- City: Bellinzona, Switzerland
- League: Swiss League
- Founded: 1987
- Home arena: Centro Sportivo di Bellinzona
- Colors: Red, Black, White
- General manager: Sébastien Reuille
- Head coach: Alex Reinhard
- Affiliates: HC Ambrì-Piotta HC Lugano
- Website: tirockets.ch

Franchise history
- 1987–2005: HC Iragna
- 2005–2007: HC Iragna 3 Valli
- 2007–2016: HC Biasca 3 Valli
- 2016–2019: HCB Ticino Rockets
- 2019–2024: Bellinzona Rockets
- 2024–present: GDT Bellinzona Snakes

= GDT Bellinzona Snakes =

The GDT Bellinzona Snakes are a professional ice hockey team based in Bellinzona, Switzerland.

The club was founded as HC Iragna in Iragna in 1987. In 2007 the club was moved to Biasca of the Riviera, where in 2016 they became a professional side named HCB Ticino Rockets, before moving again to Bellinzona and changing their name twice more.

They have played since the 2016–17 season in the Swiss League, the second tier of the main professional ice hockey league in Switzerland, behind the National League.

Former club crest under the HCB Ticino Rockets name when the club was based in Biasca

==History==
The club was originally founded in 1987 as HC Iragna.

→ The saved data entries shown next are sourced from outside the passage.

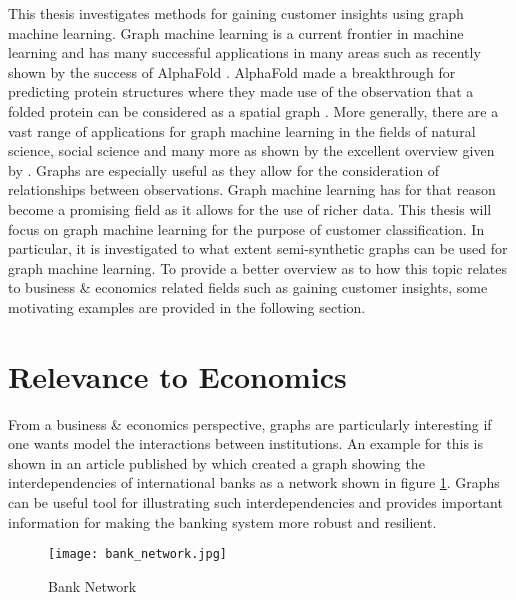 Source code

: 	
	This thesis investigates methods for gaining customer insights using graph
	machine learning. Graph machine learning is a current frontier in machine 
	learning and has many successful applications in many areas such as recently 
	shown by the success of AlphaFold \citep{senior2020improved}. AlphaFold made 
	a breakthrough for predicting protein structures where they made use of the 
	observation that a folded protein can be considered as a spatial graph 
	\citep{AlphaFoldTeam2020}. More generally, there are a vast range of 
	applications for graph machine learning in the fields of natural science, 
	social science and many more as shown by the excellent overview given by 
	\cite{zhou2020graph}. Graphs are especially useful as they allow for the 
	consideration of relationships between observations. Graph machine learning 
	has for that reason become a promising field as it allows for the use of
	richer data. This thesis will focus on graph machine learning for the
	purpose of customer classification. In particular, it is investigated to
	what extent semi-synthetic graphs can be used for graph machine learning.
	To provide a better overview as to how this topic relates to business \& 
	economics related fields such as gaining customer insights, some motivating
	examples are provided in the following section. 
	
	\section{Relevance to Economics}

	\noindent From a business \& economics perspective, graphs are particularly
	interesting if one wants model the interactions between institutions. An 
	example for this is shown in an article published by 
	\cite{schweitzer2009economic} which created a graph showing the 
	interdependencies of international banks as a network shown in figure 
	\ref{fig:bank_network}. Graphs can be useful tool for illustrating such 
	interdependencies and provides important information for making the banking 
	system more robust and resilient. 

	\begin{figure}[h]
		\centering
		\texttt{[image: bank\_network.jpg]}
		\caption{Bank Network}
		\cite[p. 424]{schweitzer2009economic}
		\label{fig:bank_network}
	\end{figure}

Later it was renamed HC Biasca 3 Valli. Since 1992, the franchise has played in the Pista di ghiaccio di Biasca, which was renamed in 2016 Raiffeisen BiascArena.

After winning the Swiss Regio league in 2016, HC Biasca submitted an application to play in the National League B. After approval, the club was renamed the HCB Ticino Rockets, with the purpose to serve as an affiliate club to shareholders and National League clubs' HC Ambrì-Piotta and HC Lugano.